Another self-sufficiency book.  This book, Self-Sufficiency in the 21st Century, was clearly inspired by the same book that originally inspired me to start working in that direction - The Self-Sufficient Life and How to Live It, by John Seymour.  I was actually trying to check this book out of the library, but when I got to the self it had apparently already been taken, so I took the above book instead.  It's cool and tells you how to make your own energy and grow wildlife refuges and build eco-houses partially underground.  But John Seymour's book does most of that as well - with pretty drawings.  I'd still say that if you're looking for a book that will inspire you to live more in touch with the land and do your best to move towards self-sufficiency, The Self-Sufficient Life is what you're looking for.

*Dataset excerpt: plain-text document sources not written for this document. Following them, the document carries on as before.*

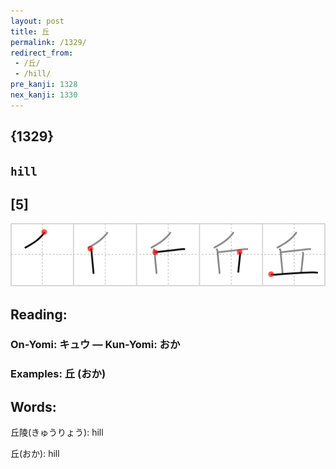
 ```yaml
---
layout: post
title: 丘
permalink: /1329/
redirect_from:
 - /丘/
 - /hill/
pre_kanji: 1328
nex_kanji: 1330
---
```


## {1329}

## `hill`

## [5]

<div class="stroke"><img src="../images/E4B898.png" /></div>

## Reading:

### On-Yomi: キュウ &mdash; Kun-Yomi: おか

### Examples: 丘 (おか)

## Words:

丘陵(きゅうりょう): hill

丘(おか): hill

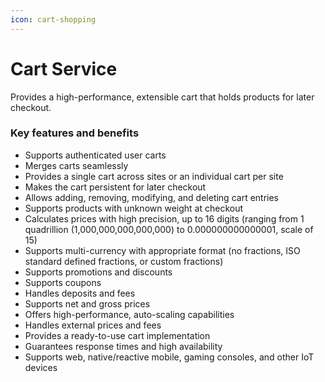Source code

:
 ```yaml
---
icon: cart-shopping
---
```


# Cart Service

Provides a high-performance, extensible cart that holds products for later checkout.

### Key features and benefits

* Supports authenticated user carts
* Merges carts seamlessly
* Provides a single cart across sites or an individual cart per site
* Makes the cart persistent for later checkout
* Allows adding, removing, modifying, and deleting cart entries
* Supports products with unknown weight at checkout
* Calculates prices with high precision, up to 16 digits (ranging from 1 quadrillion (1,000,000,000,000,000) to 0.000000000000001, scale of 15)
* Supports multi-currency with appropriate format (no fractions, ISO standard defined fractions, or custom fractions)
* Supports promotions and discounts
* Supports coupons
* Handles deposits and fees
* Supports net and gross prices
* Offers high-performance, auto-scaling capabilities
* Handles external prices and fees
* Provides a ready-to-use cart implementation
* Guarantees response times and high availability
* Supports web, native/reactive mobile, gaming consoles, and other IoT devices
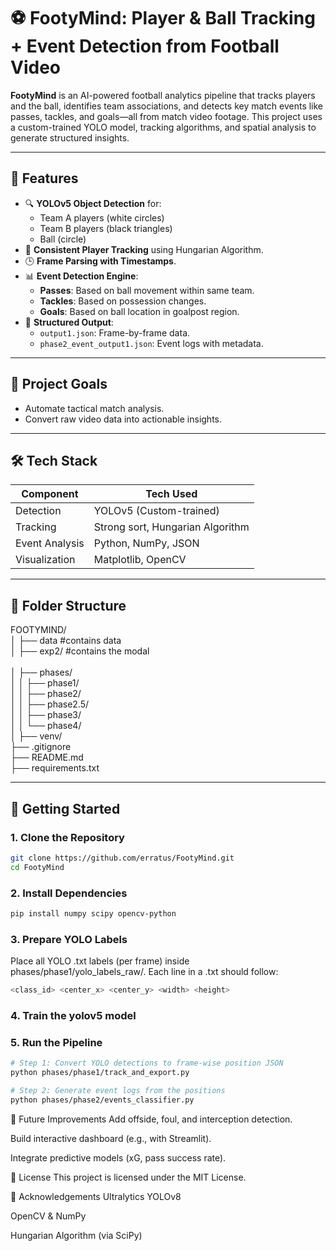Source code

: # ⚽ FootyMind: Player & Ball Tracking + Event Detection from Football Video

**FootyMind** is an AI-powered football analytics pipeline that tracks players and the ball, identifies team associations, and detects key match events like passes, tackles, and goals—all from match video footage. This project uses a custom-trained YOLO model, tracking algorithms, and spatial analysis to generate structured insights.

---

## 📌 Features

- 🔍 **YOLOv5 Object Detection** for:
  - Team A players (white circles)
  - Team B players (black triangles)
  - Ball (circle)
- 🧠 **Consistent Player Tracking** using Hungarian Algorithm.
- 🕒 **Frame Parsing with Timestamps**.
- 📊 **Event Detection Engine**:
  - **Passes**: Based on ball movement within same team.
  - **Tackles**: Based on possession changes.
  - **Goals**: Based on ball location in goalpost region.
- 🧾 **Structured Output**:
  - `output1.json`: Frame-by-frame data.
  - `phase2_event_output1.json`: Event logs with metadata.

---

## 🎯 Project Goals

- Automate tactical match analysis.
- Convert raw video data into actionable insights.

---

## 🛠️ Tech Stack

| Component        | Tech Used            |
|------------------|----------------------|
| Detection        | YOLOv5 (Custom-trained) |
| Tracking         | Strong sort, Hungarian Algorithm   |
| Event Analysis   | Python, NumPy, JSON   |
| Visualization    | Matplotlib, OpenCV    |

---

## 📂 Folder Structure
FOOTYMIND/  <br>
│ ├── data #contains data <br>
│ ├── exp2/ #contains the modal <br>  
│ ├── phases/ <br>
│ │ ├── phase1/ <br>
│ │ ├── phase2/ <br>
│ │ ├── phase2.5/ <br>
│ │ ├── phase3/  <br>
│ │ └── phase4/<br>
│ ├── venv/ <br>
├── .gitignore <br>
├── README.md <br>
├── requirements.txt<br>


---

## 🚀 Getting Started

### 1. Clone the Repository

```bash
git clone https://github.com/erratus/FootyMind.git
cd FootyMind
```

### 2. Install Dependencies

```bash
pip install numpy scipy opencv-python
```
### 3. Prepare YOLO Labels

Place all YOLO .txt labels (per frame) inside phases/phase1/yolo_labels_raw/.
Each line in a .txt should follow:

```bash
<class_id> <center_x> <center_y> <width> <height>
```

### 4. Train the yolov5 model 
### 5. Run the Pipeline
```bash
# Step 1: Convert YOLO detections to frame-wise position JSON
python phases/phase1/track_and_export.py

# Step 2: Generate event logs from the positions
python phases/phase2/events_classifier.py

```

🔮 Future Improvements
Add offside, foul, and interception detection.

Build interactive dashboard (e.g., with Streamlit).

Integrate predictive models (xG, pass success rate).

📜 License
This project is licensed under the MIT License.

🙌 Acknowledgements
Ultralytics YOLOv8

OpenCV & NumPy

Hungarian Algorithm (via SciPy)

I realize that Home Comforts is not in the picture, but that doesn't mean that I haven't been reading it!  I'm maybe close to halfway through now.  Just the other day I was getting ready to do laundry and thought to just read the chapters on laundry before I start ... 2 hours later, I actually started sorting my laundry.  Although that's an absurd amount of reading for just laundry, it covered absolutely everything I'd want to know (except in relation to the environment, hence Easy, Green Living) and I believe that my clothes and such came out much cleaner this time around.  Now I feel that if or when we get new clothes, I will be able to make the look good and last for much longer.